La cara oscura
de la Luna
Rafael Borrás Aviño
Un misterio.
O una pesadilla. O las dos cosas juntas. Pero, por encima de todo,
una imagen que la primera vez descendió de la cabeza al corazón con
la delicadeza de una piedra; y después creyó que iba a desmayarse.
Ahora, transcurridos más de tres meses, continuaba aturdiéndose ante
esa visión tan previsible como cruel. Y seguía sin poder imaginar,
por más que se esforzaba, de quien podría tratarse.

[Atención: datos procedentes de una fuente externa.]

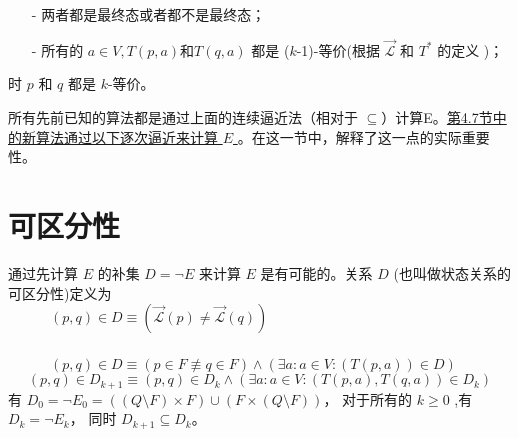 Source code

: \begin{itemize}
    \item [-] 两者都是最终态或者都不是最终态；
    \item [-] 所有的 $a\in V,T(p,a) \mbox{和} T(q,a)$ 都是 ($k$-1)-等价(根据 $\overrightarrow{\mathcal{L}}$ 和 $T^*$ 的定义  )；
\end{itemize}
时 $p$ 和 $q$ 都是 $k$-等价。
\newline


所有先前已知的算法都是通过上面的连续逼近法（相对于 $\subseteq$）计算E。\uline{第4.7节中的新算法通过以下逐次逼近来计算 $E$ }。在这一节中，解释了这一点的实际重要性。



\section{可区分性}
通过先计算 $E$ 的补集 $D=\neg E$ 来计算 $E$ 是有可能的。关系 $D$ (也叫做状态关系的可区分性)定义为 \\
\mbox{　　　}$ (p,q) \in D \equiv (\overrightarrow{\mathcal{L}}(p) \not=\overrightarrow{\mathcal{L}}(q)) $\\

 \\
\mbox{　　　}$ (p,q)\in D \equiv (p \in F \not\equiv q \in F) \land (\exists a:a \in V : (T(p,a)) \in D) $\\

$$ (p,q) \in D_{k+1} \equiv (p,q) \in D_k \land ( \exists a:a \in V : (T (p,a),T(q,a))\in D_k)$$
有 $D_0 = \neg E_0 = ( (Q \setminus F) \times F) \cup ( F \times ( Q \setminus F))$， 对于所有的 $k \ge 0$ ,有 $D_k = \neg E_k$， 同时 $D_{k+1} \subseteq D_k $。
\newline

Sucedía cada sábado, sin fallar nunca desde que
él murió, cuando dejaba todo para acercarse hasta el camposanto con
un ramo de claveles blancos. Y, cada sábado, desde la primera semana
tras el entierro, distinguía ya desde lejos al enfilar el pasillo
que conducía al sepulcro, un puñado de flores silvestres sobre la
losa que lo cubría. Flores que eran distintas de cada visita a la
siguiente y que siempre aparecían no del todo marchitas todavía. Consideraba
ese ramo como la materialización de un testimonio de amor que se le
antojaba bastardo, inaceptable, incongruente y hasta un punto canallesco,
si se atrevía incluso a perpetuarse insolentemente después de la muerte.
Casi como una ofensa a su pasado reciente, una declaración de cariño
que clamaba desafiante sobre la fosa que albergaba los restos del
hombre que acababa de abandonarle para siempre, al que había idolatrado
y con el que había compartido veinte años irrepetibles de su vida.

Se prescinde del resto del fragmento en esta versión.